● What is needed
From the records below, transcribe only the lines running from the one with "Następnie wywoływana jest" through the one with "Ostatecznie, program znajduje". Keep both of those end lines.

===

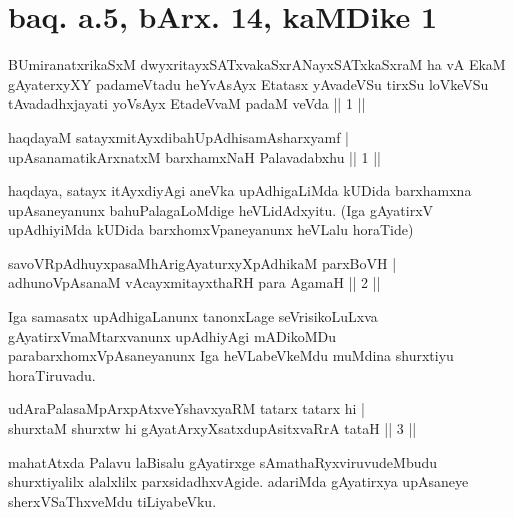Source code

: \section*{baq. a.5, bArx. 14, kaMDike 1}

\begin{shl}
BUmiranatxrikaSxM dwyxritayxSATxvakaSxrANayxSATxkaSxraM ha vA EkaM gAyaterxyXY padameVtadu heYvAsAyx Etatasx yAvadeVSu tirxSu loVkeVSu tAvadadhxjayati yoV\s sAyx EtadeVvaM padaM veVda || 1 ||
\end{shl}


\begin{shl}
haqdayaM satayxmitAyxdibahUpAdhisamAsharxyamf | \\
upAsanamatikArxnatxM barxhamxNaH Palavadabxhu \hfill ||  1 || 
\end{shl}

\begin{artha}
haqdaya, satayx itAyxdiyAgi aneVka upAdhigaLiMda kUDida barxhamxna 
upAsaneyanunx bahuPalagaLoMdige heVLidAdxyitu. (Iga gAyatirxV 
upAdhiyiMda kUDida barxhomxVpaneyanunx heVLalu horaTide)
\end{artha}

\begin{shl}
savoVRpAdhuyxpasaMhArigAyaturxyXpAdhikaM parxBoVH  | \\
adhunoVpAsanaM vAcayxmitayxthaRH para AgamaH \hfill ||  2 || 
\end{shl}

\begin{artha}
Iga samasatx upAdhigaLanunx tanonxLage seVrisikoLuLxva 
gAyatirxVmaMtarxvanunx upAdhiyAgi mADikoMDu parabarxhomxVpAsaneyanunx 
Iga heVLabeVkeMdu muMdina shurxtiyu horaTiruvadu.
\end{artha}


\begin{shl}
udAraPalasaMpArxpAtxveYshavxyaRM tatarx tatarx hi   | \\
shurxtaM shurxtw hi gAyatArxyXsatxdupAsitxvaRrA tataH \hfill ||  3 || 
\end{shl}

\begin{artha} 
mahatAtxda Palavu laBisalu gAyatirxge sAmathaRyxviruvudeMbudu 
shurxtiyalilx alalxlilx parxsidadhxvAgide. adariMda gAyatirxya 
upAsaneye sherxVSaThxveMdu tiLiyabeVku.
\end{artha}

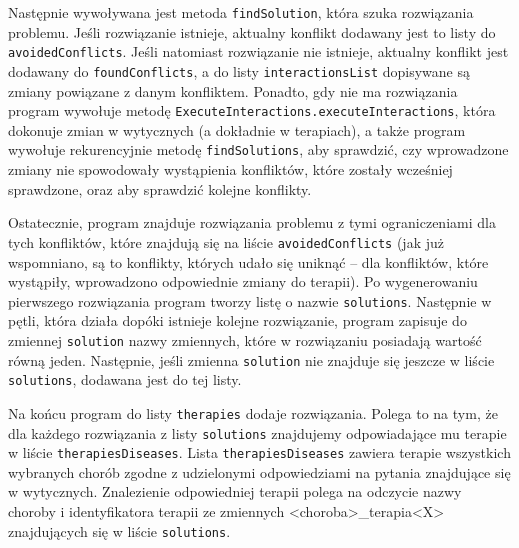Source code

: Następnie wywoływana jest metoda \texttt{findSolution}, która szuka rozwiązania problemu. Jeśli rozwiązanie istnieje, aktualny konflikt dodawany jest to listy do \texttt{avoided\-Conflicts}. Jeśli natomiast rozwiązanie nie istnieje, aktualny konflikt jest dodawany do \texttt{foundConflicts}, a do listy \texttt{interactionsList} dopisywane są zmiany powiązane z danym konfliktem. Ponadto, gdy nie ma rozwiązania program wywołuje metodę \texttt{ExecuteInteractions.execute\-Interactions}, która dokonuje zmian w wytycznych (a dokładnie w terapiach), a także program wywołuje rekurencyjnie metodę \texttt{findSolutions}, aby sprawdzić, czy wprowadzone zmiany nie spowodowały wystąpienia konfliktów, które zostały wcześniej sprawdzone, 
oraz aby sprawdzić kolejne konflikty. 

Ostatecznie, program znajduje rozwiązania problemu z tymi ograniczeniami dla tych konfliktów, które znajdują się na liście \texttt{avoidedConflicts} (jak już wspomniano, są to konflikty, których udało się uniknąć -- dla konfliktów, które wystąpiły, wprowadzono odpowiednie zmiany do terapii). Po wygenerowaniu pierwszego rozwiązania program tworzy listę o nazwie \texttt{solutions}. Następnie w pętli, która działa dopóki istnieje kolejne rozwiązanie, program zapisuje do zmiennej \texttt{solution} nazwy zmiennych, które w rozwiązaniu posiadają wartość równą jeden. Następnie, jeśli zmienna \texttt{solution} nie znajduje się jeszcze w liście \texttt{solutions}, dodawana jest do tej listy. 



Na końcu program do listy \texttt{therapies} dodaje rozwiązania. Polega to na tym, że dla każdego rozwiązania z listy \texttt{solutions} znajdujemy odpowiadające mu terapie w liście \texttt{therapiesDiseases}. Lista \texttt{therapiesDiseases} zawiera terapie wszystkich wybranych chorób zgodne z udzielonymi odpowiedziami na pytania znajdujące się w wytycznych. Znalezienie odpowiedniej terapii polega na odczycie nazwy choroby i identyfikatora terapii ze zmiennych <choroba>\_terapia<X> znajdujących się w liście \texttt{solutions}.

===

● Your solution
: Następnie wywoływana jest metoda \texttt{findSolution}, która szuka rozwiązania problemu. Jeśli rozwiązanie istnieje, aktualny konflikt dodawany jest to listy do \texttt{avoided\-Conflicts}. Jeśli natomiast rozwiązanie nie istnieje, aktualny konflikt jest dodawany do \texttt{foundConflicts}, a do listy \texttt{interactionsList} dopisywane są zmiany powiązane z danym konfliktem. Ponadto, gdy nie ma rozwiązania program wywołuje metodę \texttt{ExecuteInteractions.execute\-Interactions}, która dokonuje zmian w wytycznych (a dokładnie w terapiach), a także program wywołuje rekurencyjnie metodę \texttt{findSolutions}, aby sprawdzić, czy wprowadzone zmiany nie spowodowały wystąpienia konfliktów, które zostały wcześniej sprawdzone, 
oraz aby sprawdzić kolejne konflikty. 

Ostatecznie, program znajduje rozwiązania problemu z tymi ograniczeniami dla tych konfliktów, które znajdują się na liście \texttt{avoidedConflicts} (jak już wspomniano, są to konflikty, których udało się uniknąć -- dla konfliktów, które wystąpiły, wprowadzono odpowiednie zmiany do terapii). Po wygenerowaniu pierwszego rozwiązania program tworzy listę o nazwie \texttt{solutions}. Następnie w pętli, która działa dopóki istnieje kolejne rozwiązanie, program zapisuje do zmiennej \texttt{solution} nazwy zmiennych, które w rozwiązaniu posiadają wartość równą jeden. Następnie, jeśli zmienna \texttt{solution} nie znajduje się jeszcze w liście \texttt{solutions}, dodawana jest do tej listy. 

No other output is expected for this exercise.